I’ve been taking a hiatus since early february on racing/running due to injuries and a busy work schedule. Now that I’m back to 100%, I decided to dive back into endurance racing with a few obstacle races (my favorite kind). That being said, I would love to see you guys running with me. In order to make that happen, I’m going to give away an entry to one of you to run with me on Sunday April 13th in the Miami Spartan Race. In mid April I’ll be doing the obstacle race equivalent of the Disney Goofy marathon challenge, 2 races, in 2 days.

So Saturday April 12th, I’ll be running the South Florida Tough Mudder race, which if you want to join our team “Participants” let me know via email. There is a LivingSocial deal for Tough Mudder which you can pick up here.

Tough Mudder is a 12+ Mile obstacle course, which aside from the ice bath and electric shock obstacles, that isn’t as challenging as it would seem. If you can run a few miles continuously, you can finish a tough mudder (they do an excellent job of keeping you hydrated and fueled).

Sunday April 13th I’ll be racing the Miami Spartan Race (8 mile race). If you want to run this with me, I have 1 free pass, and 15% off discount for anyone who wants to join me.

If you’ve never done an obstacle race before, read my training guide. Don’t worry, if you race with me, my team will make sure you finish.

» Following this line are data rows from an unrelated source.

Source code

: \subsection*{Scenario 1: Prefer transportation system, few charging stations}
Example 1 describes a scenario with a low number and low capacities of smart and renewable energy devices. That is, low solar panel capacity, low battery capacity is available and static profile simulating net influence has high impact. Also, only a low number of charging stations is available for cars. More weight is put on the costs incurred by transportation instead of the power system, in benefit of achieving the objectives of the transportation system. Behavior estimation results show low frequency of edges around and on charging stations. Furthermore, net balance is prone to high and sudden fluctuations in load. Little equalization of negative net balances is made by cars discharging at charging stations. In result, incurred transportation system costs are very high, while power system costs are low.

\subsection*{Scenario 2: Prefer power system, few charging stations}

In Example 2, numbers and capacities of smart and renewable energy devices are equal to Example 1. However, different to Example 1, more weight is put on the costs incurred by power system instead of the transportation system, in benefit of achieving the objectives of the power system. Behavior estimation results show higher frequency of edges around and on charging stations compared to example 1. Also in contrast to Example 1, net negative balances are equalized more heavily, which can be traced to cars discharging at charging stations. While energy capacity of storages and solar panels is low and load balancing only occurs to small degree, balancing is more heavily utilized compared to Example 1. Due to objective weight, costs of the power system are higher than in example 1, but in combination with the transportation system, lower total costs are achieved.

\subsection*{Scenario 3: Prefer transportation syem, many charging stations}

It is going to be interesting to see how I accelerate recovery post first race, so that I’m good to go for the second day’s race. I’m going to need to eat clean, lots of protein, and get a lot of sleep the first night. The next two weeks are going to be an intense training regimen filled with running, lifting, and lots of focus on getting in a variety of different types of exercises.

So what are you waiting for?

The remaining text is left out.